Mitel Gets U.S. Regulatory OK to Buy Polycom
The Federal Trade Commission eliminates a waiting period that is part of the country's antitrust laws, paving the way for the two vendors to merge.Mitel's $1.96 billion bid for video conferencing vendor Polycom has received the approval of regulators in the United States, with the Federal Trade Commission deciding to terminate the waiting period under an antitrust act. The early termination of the waiting period in the Hart-Scott-Rodino Antitrust Improvements Act removed an obstacle to the proposed merger, which Mitel officials said will create a larger and more complete communications technology vendor that can better compete with such market leaders as Cisco Systems and Microsoft. There are still a number of other hurdles that have to be cleared before the deal can close, including shareholder OKs and other regulatory approvals, according to Mitel officials. They hope to close the acquisition in the third quarter. When Mitel and Polycom executives announced the deal in April, there had been months of reports leading up to that point that the two companies would eventually merge. The idea first came to light in October 2015, when officials with activist investor Elliott Management announced they had significantly grown Elliott's stake in both companies. Almost immediately, officials with the hedge fund began pushing the idea of merging Mitel with Polycom with the goal of creating a larger player in the quickly evolving unified communications (UC) and collaboration space. Elliott also wanted to increase the shareholder value of both companies.

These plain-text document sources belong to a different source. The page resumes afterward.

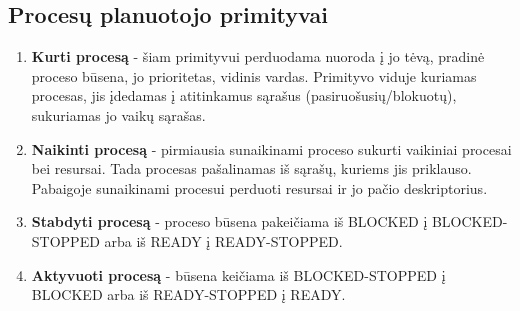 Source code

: 	\subsection{Procesų planuotojo primityvai}
		\begin{enumerate}
			\item \textbf{Kurti procesą} - šiam primityvui perduodama nuoroda į jo tėvą, pradinė proceso būsena, jo prioritetas, vidinis vardas. Primityvo viduje kuriamas procesas, jis įdedamas į atitinkamus sąrašus (pasiruošusių/blokuotų), sukuriamas jo vaikų sąrašas.
			\item \textbf{Naikinti procesą} - pirmiausia sunaikinami proceso sukurti vaikiniai procesai bei resursai. Tada procesas pašalinamas iš sąrašų, kuriems jis priklauso. Pabaigoje sunaikinami procesui perduoti resursai ir jo pačio deskriptorius.
			\item \textbf{Stabdyti procesą} - proceso būsena pakeičiama iš BLOCKED į BLOCKED-STOPPED arba iš READY į READY-STOPPED.
			\item  \textbf{Aktyvuoti procesą} - būsena keičiama iš BLOCKED-STOPPED į BLOCKED arba iš READY-STOPPED į READY.
		\end{enumerate}
	\clearpage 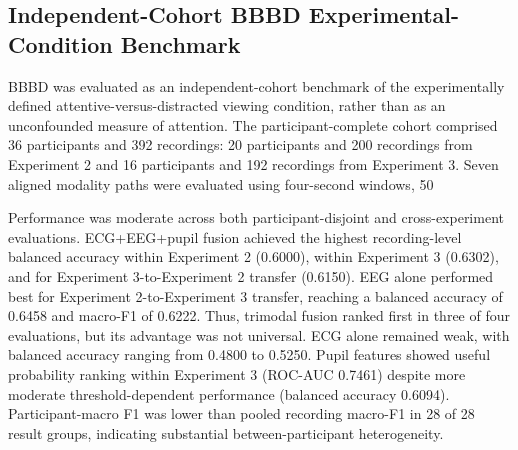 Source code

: \subsection{Independent-Cohort BBBD Experimental-Condition Benchmark}
\label{subsec:bbbd_external}

BBBD was evaluated as an independent-cohort benchmark of the experimentally defined attentive-versus-distracted viewing condition, rather than as an unconfounded measure of attention. The participant-complete cohort comprised 36 participants and 392 recordings: 20 participants and 200 recordings from Experiment 2 and 16 participants and 192 recordings from Experiment 3. Seven aligned modality paths were evaluated using four-second windows, 50%

Performance was moderate across both participant-disjoint and cross-experiment evaluations. ECG+EEG+pupil fusion achieved the highest recording-level balanced accuracy within Experiment 2 (0.6000), within Experiment 3 (0.6302), and for Experiment 3-to-Experiment 2 transfer (0.6150). EEG alone performed best for Experiment 2-to-Experiment 3 transfer, reaching a balanced accuracy of 0.6458 and macro-F1 of 0.6222. Thus, trimodal fusion ranked first in three of four evaluations, but its advantage was not universal. ECG alone remained weak, with balanced accuracy ranging from 0.4800 to 0.5250. Pupil features showed useful probability ranking within Experiment 3 (ROC-AUC 0.7461) despite more moderate threshold-dependent performance (balanced accuracy 0.6094). Participant-macro F1 was lower than pooled recording macro-F1 in 28 of 28 result groups, indicating substantial between-participant heterogeneity.

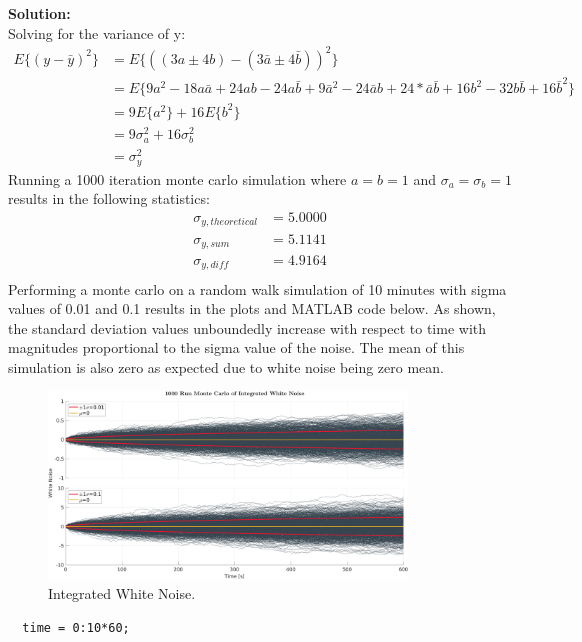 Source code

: \documentclass[11pt]{article}
\newcommand{\solution}{\textbf{Solution: \\}}
\begin{document}
\begin{enumerate}[label=\textbf{\arabic*.}]
  \solution
  Solving for the variance of y:
  \begin{equation*}
    \begin{split}
      E\{(y-\bar{y})^2\} &= E\{((3a \pm 4b)-(3\bar{a} \pm 4\bar{b}))^2\} \\
      &= E\{9a^2 - 18a\bar{a} + 24ab - 24a\bar{b} + 9\bar{a}^2 - 24\bar{a}b + 24*\bar{a}\bar{b} + 16b^2 - 32b\bar{b} + 16\bar{b}^2\} \\
      &= 9E\{a^2\} + 16E\{b^2\} \\
      &= 9 \sigma_a^2 + 16 \sigma_b^2 \\
      &= \sigma_y^2
    \end{split}
  \end{equation*}
  Running a 1000 iteration monte carlo simulation where $a=b=1$ and $\sigma_a=\sigma_b=1$ 
  results in the following statistics:
  \begin{equation*}
    \begin{split}
      \sigma_{y,theoretical} &= 5.0000 \\
      \sigma_{y,sum} &= 5.1141 \\
      \sigma_{y,diff} &= 4.9164 \\
    \end{split}
  \end{equation*}
  Performing a monte carlo on a random walk simulation of 10 minutes with sigma 
  values of 0.01 and 0.1 results in the plots and MATLAB code below. As shown, the 
  standard deviation values unboundedly increase with respect to time with magnitudes 
  proportional to the sigma value of the noise. The mean of this simulation is also 
  zero as expected due to white noise being zero mean.
  \begin{figure}[H]
    \centering
    \includegraphics[width=0.85\textwidth]{1b.png}
    \caption{Integrated White Noise.}
  \end{figure}
  \begin{lstlisting}
  time = 0:10*60;

\end{lstlisting}
\end{enumerate}
\end{document}
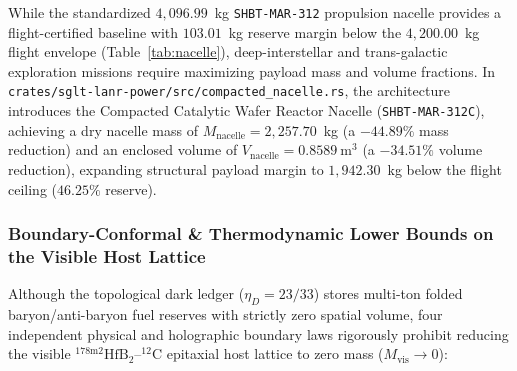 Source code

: \documentclass[11pt,onecolumn]{article}
\begin{document}
While the standardized $4{,}096.99$~kg \texttt{SHBT-MAR-312} propulsion nacelle provides a flight-certified baseline with $103.01$~kg reserve margin below the $4{,}200.00$~kg flight envelope (Table~\ref{tab:nacelle}), deep-interstellar and trans-galactic exploration missions require maximizing payload mass and volume fractions. In \texttt{crates/sglt-lanr-power/src/compacted\_nacelle.rs}, the architecture introduces the Compacted Catalytic Wafer Reactor Nacelle (\texttt{SHBT-MAR-312C}), achieving a dry nacelle mass of $M_{\mathrm{nacelle}} = 2{,}257.70$~kg (a $-44.89\%$ mass reduction) and an enclosed volume of $V_{\mathrm{nacelle}} = 0.8589~\mathrm{m}^3$ (a $-34.51\%$ volume reduction), expanding structural payload margin to $1{,}942.30$~kg below the flight ceiling ($46.25\%$ reserve).

\subsubsection{Boundary-Conformal \& Thermodynamic Lower Bounds on the Visible Host Lattice}
Although the topological dark ledger ($\eta_D = 23/33$) stores multi-ton folded baryon/anti-baryon fuel reserves with strictly zero spatial volume, four independent physical and holographic boundary laws rigorously prohibit reducing the visible $^{178\mathrm{m2}}\mathrm{HfB}_2\text{--}^{12}\mathrm{C}$ epitaxial host lattice to zero mass ($M_{\mathrm{vis}} \to 0$):
\end{document}
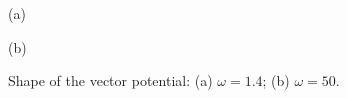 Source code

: \begin{figure}[h!]
\begin{minipage}[h]{0.5\linewidth}
 (a) \\
\end{minipage}
\hfill
\begin{minipage}[h]{0.5\linewidth}
 (b) \\
\end{minipage}
\caption{Shape of the vector potential: (a) $\omega=1.4$; (b) $\omega=50$.}
\label{fig:Pulses_ir_xray}
\end{figure}

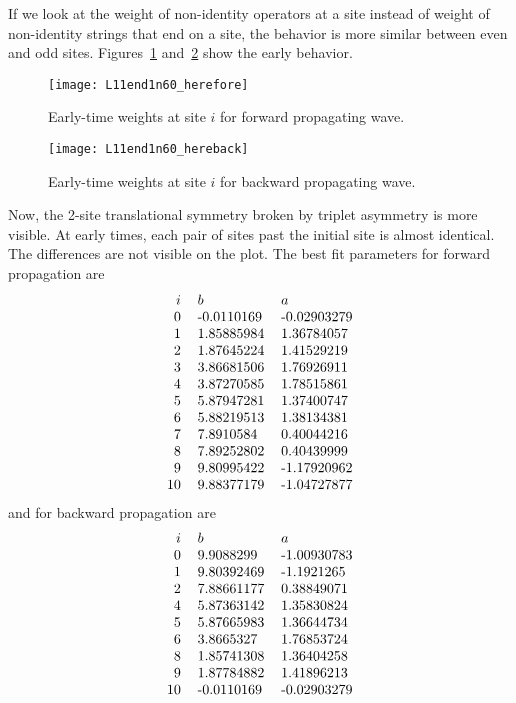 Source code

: \documentclass[11pt]{article}
\begin{document}
If we look at the weight of non-identity operators at a site instead of weight of non-identity strings that end on a site, the behavior is more similar between even and odd sites. Figures~\ref{fig:L11end1n60_herefore} and~\ref{fig:L11end1n60_hereback} show the early behavior.
\begin{figure}
	\centering
	\texttt{[image: L11end1n60\_herefore]}
	\caption{Early-time weights at site $i$ for forward propagating wave.}
	\label{fig:L11end1n60_herefore}
\end{figure}
\begin{figure}
	\centering
	\texttt{[image: L11end1n60\_hereback]}
	\caption{Early-time weights at site $i$ for backward propagating wave.}
	\label{fig:L11end1n60_hereback}
\end{figure}
Now, the 2-site translational symmetry broken by triplet asymmetry is more visible. At early times, each pair of sites past the initial site is almost identical. The differences are not visible on the plot. The best fit parameters for forward propagation are 
\begin{align*}
\begin{tabular}{rll}
$i$ & $b$ & $a$\\
0 &-0.0110169 & -0.02903279\\
1 & 1.85885984&  1.36784057\\
2 & 1.87645224&  1.41529219\\
3 & 3.86681506&  1.76926911\\
4 & 3.87270585 & 1.78515861\\
5 & 5.87947281 & 1.37400747\\
6 & 5.88219513 & 1.38134381\\
7 & 7.8910584  & 0.40044216\\
8 & 7.89252802 & 0.40439999\\
9 & 9.80995422 &-1.17920962\\
10 & 9.88377179 &-1.04727877
\end{tabular}
\end{align*}
and for backward propagation are
\begin{align*}
\begin{tabular}{rll}
$i$ & $b$ & $a$\\
0 & 9.9088299 & -1.00930783\\
1 & 9.80392469& -1.1921265 \\
2 & 7.88661177&  0.38849071\\
4 & 5.87363142&  1.35830824\\
5 & 5.87665983&  1.36644734\\
6 & 3.8665327 &  1.76853724\\
8 & 1.85741308&  1.36404258\\
9 & 1.87784882&  1.41896213\\
10 &-0.0110169&  -0.02903279\\
\end{tabular}
\end{align*}
\end{document}
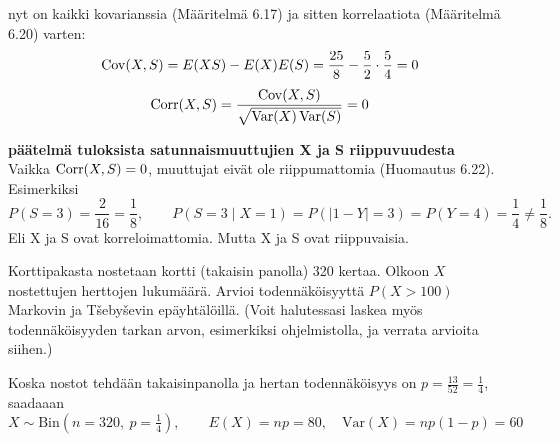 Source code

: \documentclass[12pt,a4paper]{article}
\begin{document}
\pagebreak
nyt on kaikki kovarianssia (Määritelmä 6.17) ja sitten korrelaatiota (Määritelmä 6.20) varten:
\[
\operatorname{Cov}(X,S)=E(XS)-E(X)E(S)
=\frac{25}{8}-\frac52\cdot\frac54=0
\]
\[
\operatorname{Corr}(X,S)=\frac{\operatorname{Cov}(X,S)}{\sqrt{\operatorname{Var}(X)\operatorname{Var}(S)}}=0
\]

\vspace{0.8cm}

\textbf{päätelmä tuloksista satunnaismuuttujien X ja S riippuvuudesta}\\

Vaikka $\operatorname{Corr}(X,S)=0$, muuttujat eivät ole riippumattomia (Huomautus 6.22).\\

Esimerkiksi
\[
P(S=3)=\frac{2}{16}=\frac18,\qquad
P(S=3\mid X=1)=P(|1-Y|=3)=P(Y=4)=\frac14\neq \frac18.
\]
Eli X ja S ovat korreloimattomia. Mutta X ja S ovat riippuvaisia.


\pagebreak
{}
Korttipakasta nostetaan kortti (takaisin panolla) 320 kertaa. Olkoon $X$ nostettujen herttojen lukumäärä. Arvioi todennäköisyyttä $P(X>100)$ Markovin ja T\v seby\v sevin epäyhtälöillä. (Voit halutessasi laskea myös todennäköisyyden tarkan arvon, esimerkiksi ohjelmistolla, ja verrata arvioita siihen.)

\vspace{0.4cm}

Koska nostot tehdään takaisinpanolla ja hertan todennäköisyys on $p=\tfrac{13}{52}=\tfrac14$, saadaaan
\[
X\sim\mathrm{Bin}(n=320,\ p=\tfrac14),\qquad
E(X)=np=80,\quad
\mathrm{Var}(X)=np(1-p)=60
\]
\end{document}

"The combined business will have far greater scale than either company alone, the ability to deliver a full array of products to customers, and the means to invest behind product areas that will provide stability and growth for the future," Jesse Cohn, senior portfolio manager at Elliott and a driver of the hedge fund's growing activity in the tech industry, said in a statement after the deal was announced in April. "Financially, the combination will create a company with a strong balance sheet, meaningful synergies, and enormous cash flow generation that can be used to engage in value-generative M&A."